__WHAT IS REQUIRED__:
Copy out the lines below that hold the word "used".

[DATA FOR REVIEW — start]

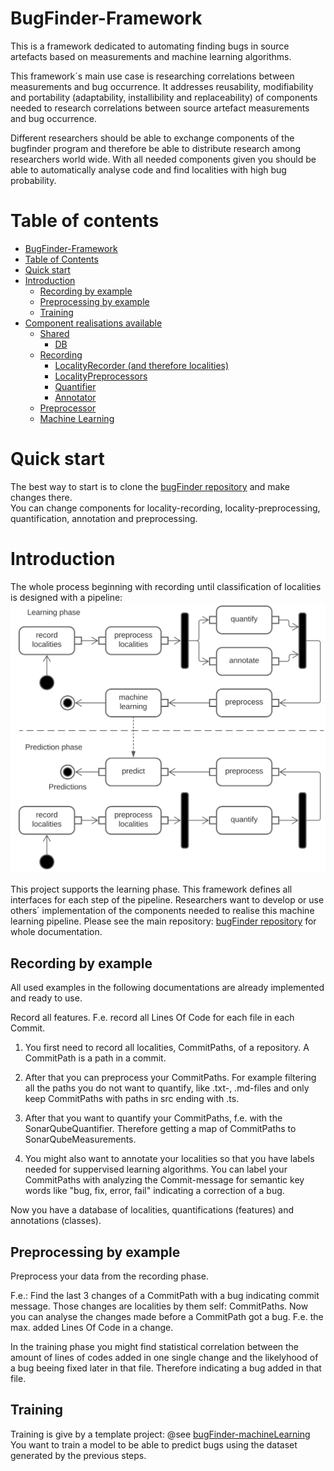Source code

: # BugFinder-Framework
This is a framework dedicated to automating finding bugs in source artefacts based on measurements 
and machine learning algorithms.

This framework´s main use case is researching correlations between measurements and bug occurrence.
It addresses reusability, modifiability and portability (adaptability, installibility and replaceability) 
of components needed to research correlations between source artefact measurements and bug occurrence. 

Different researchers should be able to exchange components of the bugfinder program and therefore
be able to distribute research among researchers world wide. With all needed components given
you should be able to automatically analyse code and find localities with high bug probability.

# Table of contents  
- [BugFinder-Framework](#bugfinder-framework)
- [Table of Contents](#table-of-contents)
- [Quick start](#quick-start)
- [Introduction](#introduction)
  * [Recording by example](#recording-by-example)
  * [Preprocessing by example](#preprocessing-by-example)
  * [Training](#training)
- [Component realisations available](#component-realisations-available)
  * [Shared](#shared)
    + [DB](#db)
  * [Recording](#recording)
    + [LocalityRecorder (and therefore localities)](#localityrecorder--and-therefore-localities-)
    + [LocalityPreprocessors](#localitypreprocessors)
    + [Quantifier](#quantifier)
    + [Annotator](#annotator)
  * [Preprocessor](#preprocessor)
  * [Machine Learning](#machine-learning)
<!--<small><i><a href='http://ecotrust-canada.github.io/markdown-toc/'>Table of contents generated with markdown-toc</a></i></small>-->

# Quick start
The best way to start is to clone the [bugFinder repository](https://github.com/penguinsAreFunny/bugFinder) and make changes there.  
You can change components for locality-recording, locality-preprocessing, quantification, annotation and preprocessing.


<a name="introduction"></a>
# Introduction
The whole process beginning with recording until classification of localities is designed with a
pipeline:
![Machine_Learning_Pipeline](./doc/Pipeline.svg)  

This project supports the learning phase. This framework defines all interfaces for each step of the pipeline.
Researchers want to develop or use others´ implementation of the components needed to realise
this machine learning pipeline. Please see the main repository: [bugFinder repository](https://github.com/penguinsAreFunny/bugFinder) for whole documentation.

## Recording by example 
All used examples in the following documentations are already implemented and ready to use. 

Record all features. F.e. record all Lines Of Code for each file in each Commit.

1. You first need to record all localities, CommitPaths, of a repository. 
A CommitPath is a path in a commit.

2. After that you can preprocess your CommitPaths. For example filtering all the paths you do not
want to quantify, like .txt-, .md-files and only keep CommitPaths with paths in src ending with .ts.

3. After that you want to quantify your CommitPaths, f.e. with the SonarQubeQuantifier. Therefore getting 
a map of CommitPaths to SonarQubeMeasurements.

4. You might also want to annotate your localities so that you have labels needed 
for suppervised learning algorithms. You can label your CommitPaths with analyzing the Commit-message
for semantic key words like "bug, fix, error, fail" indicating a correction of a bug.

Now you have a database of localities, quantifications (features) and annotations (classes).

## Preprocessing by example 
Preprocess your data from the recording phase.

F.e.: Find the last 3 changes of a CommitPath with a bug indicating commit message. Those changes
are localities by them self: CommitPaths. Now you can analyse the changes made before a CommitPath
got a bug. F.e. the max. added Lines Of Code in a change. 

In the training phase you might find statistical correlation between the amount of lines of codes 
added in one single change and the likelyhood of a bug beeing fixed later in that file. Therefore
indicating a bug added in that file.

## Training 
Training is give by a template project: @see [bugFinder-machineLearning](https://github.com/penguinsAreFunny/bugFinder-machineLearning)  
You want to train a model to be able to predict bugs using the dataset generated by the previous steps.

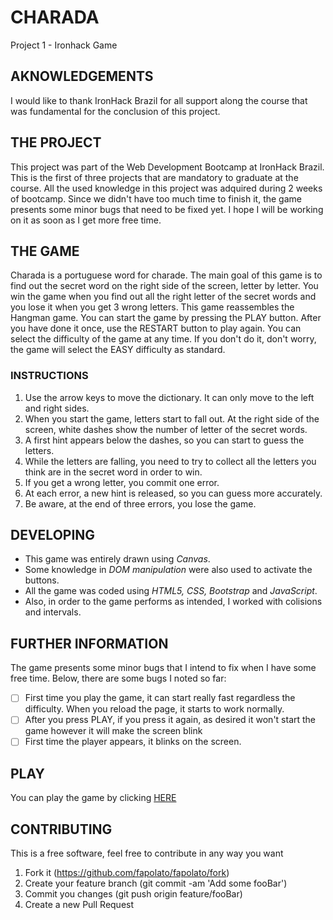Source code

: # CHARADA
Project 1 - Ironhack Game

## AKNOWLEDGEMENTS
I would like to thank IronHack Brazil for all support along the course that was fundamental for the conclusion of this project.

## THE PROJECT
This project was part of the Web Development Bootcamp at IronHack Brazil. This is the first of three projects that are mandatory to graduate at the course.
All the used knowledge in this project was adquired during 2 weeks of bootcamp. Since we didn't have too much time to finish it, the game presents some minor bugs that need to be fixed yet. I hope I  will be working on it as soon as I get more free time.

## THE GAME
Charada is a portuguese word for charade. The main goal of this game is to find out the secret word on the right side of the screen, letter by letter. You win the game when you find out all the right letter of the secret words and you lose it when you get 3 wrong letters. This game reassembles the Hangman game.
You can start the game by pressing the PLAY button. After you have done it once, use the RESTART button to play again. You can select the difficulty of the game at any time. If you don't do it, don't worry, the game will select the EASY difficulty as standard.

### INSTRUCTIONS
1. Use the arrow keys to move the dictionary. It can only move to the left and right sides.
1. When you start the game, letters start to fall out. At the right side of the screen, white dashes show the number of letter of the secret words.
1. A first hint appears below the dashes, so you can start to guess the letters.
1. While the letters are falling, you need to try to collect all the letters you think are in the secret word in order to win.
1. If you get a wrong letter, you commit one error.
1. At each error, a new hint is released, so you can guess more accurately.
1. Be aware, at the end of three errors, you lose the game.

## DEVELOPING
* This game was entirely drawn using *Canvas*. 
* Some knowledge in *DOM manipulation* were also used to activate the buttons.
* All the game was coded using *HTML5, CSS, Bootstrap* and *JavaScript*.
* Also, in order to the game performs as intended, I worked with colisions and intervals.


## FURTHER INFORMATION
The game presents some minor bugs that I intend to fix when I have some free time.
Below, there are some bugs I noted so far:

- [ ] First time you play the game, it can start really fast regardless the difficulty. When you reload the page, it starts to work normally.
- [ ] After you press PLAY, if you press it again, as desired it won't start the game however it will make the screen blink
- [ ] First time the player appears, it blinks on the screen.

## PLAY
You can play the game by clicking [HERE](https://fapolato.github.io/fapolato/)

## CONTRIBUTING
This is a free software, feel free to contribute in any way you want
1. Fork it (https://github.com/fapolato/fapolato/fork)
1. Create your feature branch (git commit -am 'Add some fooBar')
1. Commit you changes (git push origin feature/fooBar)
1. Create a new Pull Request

[DATA FOR REVIEW — finish]

__RESULT__:
All used examples in the following documentations are already implemented and ready to use. 
All the used knowledge in this project was adquired during 2 weeks of bootcamp. Since we didn't have too much time to finish it, the game presents some minor bugs that need to be fixed yet. I hope I  will be working on it as soon as I get more free time.
* Some knowledge in *DOM manipulation* were also used to activate the buttons.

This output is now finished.